■ **Assignment**: Reproduce each line from the records that holds "computational".

******

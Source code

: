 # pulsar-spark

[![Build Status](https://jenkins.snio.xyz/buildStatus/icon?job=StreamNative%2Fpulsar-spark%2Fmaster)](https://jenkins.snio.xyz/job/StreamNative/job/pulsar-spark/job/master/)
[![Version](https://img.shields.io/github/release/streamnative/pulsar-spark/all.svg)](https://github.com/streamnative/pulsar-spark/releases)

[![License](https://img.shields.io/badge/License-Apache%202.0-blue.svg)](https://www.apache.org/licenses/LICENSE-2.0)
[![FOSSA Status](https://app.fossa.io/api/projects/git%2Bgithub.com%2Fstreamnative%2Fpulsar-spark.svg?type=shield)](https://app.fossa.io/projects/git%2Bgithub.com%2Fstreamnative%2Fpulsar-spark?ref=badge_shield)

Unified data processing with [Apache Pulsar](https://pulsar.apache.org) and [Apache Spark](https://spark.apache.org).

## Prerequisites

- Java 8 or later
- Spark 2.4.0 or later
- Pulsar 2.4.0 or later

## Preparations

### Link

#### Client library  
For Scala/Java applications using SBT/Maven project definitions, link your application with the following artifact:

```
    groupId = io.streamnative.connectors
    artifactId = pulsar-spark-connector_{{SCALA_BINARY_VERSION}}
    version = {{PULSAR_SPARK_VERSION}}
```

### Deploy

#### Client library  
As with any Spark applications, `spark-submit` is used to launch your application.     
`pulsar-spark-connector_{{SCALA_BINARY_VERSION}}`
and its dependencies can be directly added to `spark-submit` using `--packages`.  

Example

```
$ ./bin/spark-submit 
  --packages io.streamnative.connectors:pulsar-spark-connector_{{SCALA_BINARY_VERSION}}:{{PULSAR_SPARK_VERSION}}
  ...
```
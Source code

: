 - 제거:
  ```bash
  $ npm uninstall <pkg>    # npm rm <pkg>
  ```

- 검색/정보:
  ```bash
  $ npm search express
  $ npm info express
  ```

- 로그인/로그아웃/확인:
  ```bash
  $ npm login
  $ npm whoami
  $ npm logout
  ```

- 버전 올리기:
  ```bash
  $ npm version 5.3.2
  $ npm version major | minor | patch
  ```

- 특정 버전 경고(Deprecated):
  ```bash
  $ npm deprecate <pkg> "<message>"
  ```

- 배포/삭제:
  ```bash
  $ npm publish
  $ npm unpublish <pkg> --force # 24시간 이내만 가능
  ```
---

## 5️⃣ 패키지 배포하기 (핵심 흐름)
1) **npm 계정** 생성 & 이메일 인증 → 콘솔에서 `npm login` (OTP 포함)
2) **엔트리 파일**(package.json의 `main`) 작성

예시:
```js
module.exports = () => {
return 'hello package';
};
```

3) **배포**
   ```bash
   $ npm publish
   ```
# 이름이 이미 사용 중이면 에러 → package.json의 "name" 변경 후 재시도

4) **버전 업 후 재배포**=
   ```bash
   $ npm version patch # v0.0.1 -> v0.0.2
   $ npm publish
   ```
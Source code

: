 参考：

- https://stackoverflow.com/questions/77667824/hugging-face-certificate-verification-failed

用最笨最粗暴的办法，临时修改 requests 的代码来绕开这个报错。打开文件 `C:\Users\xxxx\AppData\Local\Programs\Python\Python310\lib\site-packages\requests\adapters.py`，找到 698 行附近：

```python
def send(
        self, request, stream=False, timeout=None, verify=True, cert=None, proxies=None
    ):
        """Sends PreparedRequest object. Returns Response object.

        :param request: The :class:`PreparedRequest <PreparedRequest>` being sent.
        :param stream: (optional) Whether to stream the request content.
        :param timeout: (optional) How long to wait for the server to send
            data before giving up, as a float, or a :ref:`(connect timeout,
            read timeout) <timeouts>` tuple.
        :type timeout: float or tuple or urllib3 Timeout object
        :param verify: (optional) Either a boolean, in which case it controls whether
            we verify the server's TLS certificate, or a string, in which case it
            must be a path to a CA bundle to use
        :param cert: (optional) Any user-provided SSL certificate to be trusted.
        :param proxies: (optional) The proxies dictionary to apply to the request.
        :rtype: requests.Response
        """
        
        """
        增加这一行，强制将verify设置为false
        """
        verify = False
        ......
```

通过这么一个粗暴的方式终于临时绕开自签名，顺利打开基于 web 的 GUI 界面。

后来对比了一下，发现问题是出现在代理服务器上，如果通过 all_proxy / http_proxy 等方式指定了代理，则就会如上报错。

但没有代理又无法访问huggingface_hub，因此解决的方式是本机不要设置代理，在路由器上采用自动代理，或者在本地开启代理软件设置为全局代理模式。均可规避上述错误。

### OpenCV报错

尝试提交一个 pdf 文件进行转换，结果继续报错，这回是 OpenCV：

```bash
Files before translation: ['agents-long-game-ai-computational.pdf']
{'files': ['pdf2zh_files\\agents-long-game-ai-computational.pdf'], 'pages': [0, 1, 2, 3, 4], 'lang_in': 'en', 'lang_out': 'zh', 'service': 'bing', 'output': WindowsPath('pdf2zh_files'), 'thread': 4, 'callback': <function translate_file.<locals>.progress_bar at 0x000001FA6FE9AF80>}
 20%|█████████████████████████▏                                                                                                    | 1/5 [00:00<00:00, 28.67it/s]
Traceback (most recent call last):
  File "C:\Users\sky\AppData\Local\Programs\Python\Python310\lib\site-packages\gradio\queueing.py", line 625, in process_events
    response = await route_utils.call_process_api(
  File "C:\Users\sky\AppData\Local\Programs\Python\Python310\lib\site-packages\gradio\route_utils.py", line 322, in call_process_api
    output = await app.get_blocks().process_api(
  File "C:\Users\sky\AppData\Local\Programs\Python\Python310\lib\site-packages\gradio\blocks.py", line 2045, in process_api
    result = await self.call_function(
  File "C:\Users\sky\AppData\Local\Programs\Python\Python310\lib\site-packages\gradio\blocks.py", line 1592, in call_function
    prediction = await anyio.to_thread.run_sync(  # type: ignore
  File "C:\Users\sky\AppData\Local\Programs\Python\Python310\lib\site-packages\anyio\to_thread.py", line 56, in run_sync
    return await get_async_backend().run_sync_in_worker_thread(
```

******

■ **Problem solution**:
Files before translation: ['agents-long-game-ai-computational.pdf']
{'files': ['pdf2zh_files\\agents-long-game-ai-computational.pdf'], 'pages': [0, 1, 2, 3, 4], 'lang_in': 'en', 'lang_out': 'zh', 'service': 'bing', 'output': WindowsPath('pdf2zh_files'), 'thread': 4, 'callback': <function translate_file.<locals>.progress_bar at 0x000001FA6FE9AF80>}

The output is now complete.